What kind of feedback have you had from graduates in the past?

We have a large cohort here at UCLan. Our courses have anywhere between 80 and 100 students on the undergraduate programme. We then offer a number of master's programmes which specialise in different areas such as Cyber Crime, Financial Investigation. Within all of this, the students themselves have said that they’ve found that studying here has not only been an advantage going into policing but has also allowed them to consider a variety of careers. Approximately 40% of our graduates consider a career in the police but the majority are look at a career perhaps within the private sector such as fraud investigation. The course would equip with skills for a career in the Probation Service, National Crime Agency, private sector cyber-crime or the financial sector within fraud investigations, the list is endless. Studying BSc (Hons) Policing and Criminal Investigation at UCLan doesn’t necessarily pigeon hole them into a career into the police force so with the diverse course content, we are able to give them this opportunity.
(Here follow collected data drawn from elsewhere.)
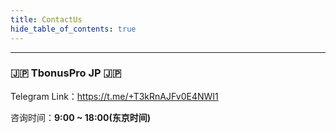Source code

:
 ```yaml
---
title: ContactUs
hide_table_of_contents: true
---
```



---

### 🇯🇵 TbonusPro JP 🇯🇵

Telegram Link：https://t.me/+T3kRnAJFv0E4NWI1

咨询时间：**9:00 ~ 18:00(东京时间)**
What kind of opportunities are available to policing students?

We work very closely with the forensic science team, so the students study a number of forensic modules in the first and second year. They are given the opportunity to shadow a Crime Scene Investigator (CSI) as part of the Lancashire Forensic Science Academy through UCLan’s partnership with Lancashire Police. They also have the opportunity in the second year to go on an Erasmus exchange programme. In the second semester of the second year, they can choose to go to a number of European countries along opportunities to study in Australia and the USA as well. The students study similar policing or law based modules that are compatible with the PCI course. In terms of CV building, it enhances employability for them clearly, because it allows them to see how other cultures live and the different issues that foreign police forces face. Students often come back from these experiences really well-rounded and more confident, which I know from employers is a big tick. Alongside these opportunities, we also actively encourage students to take on volunteering roles such as to join the police specials constabulary. We help support students through the application process alongside their studies.

What support is given to students if they choose to study abroad?

They are guided through the entire process before they go. Often a number of students from the course choose to go to the same country, so it’s also very rare that they would go on their own, they have a group of peers as a support network as well. Tutors also go out and visit them in the country of their choice during that period to ensure there aren’t any issues and we are always in email contact if required. Our partner institutions abroad are very supportive terms of helping with funding and accommodation or any other welfare needs.

What’s the mix of support and independent study like on this course?

Clearly at university, students are required to do more independent study than they perhaps would have been used to at their further education college or school. However, all of the lecturers on this course operate on an open-door policy and offer support when needed.  Each student is assigned an academic advisor who stays with them throughout their time at university where welfare issues are also addressed alongside academic support. The students have feedback that the PCI team are all friendly and approachable and we’re here to help them.

For anyone looking at coming to UCLan to study Police and Criminal Investigation, what would your advice be to them?

Come and see us! Feel free to come and see what we have to offer at one the Open Days. We have some fantastic facilities, such as the Hydra Immersive Learning Suite where the students deal with realistic experiences and scenarios that they can learn through. With our varied and extensive modular course, coupled with a team of experienced academic staff, we feel we have a fantastic undergraduate learning programme. It’s a unique course, we all enjoy being here and we look forward to seeing anyone who wants to be a part of UCLan.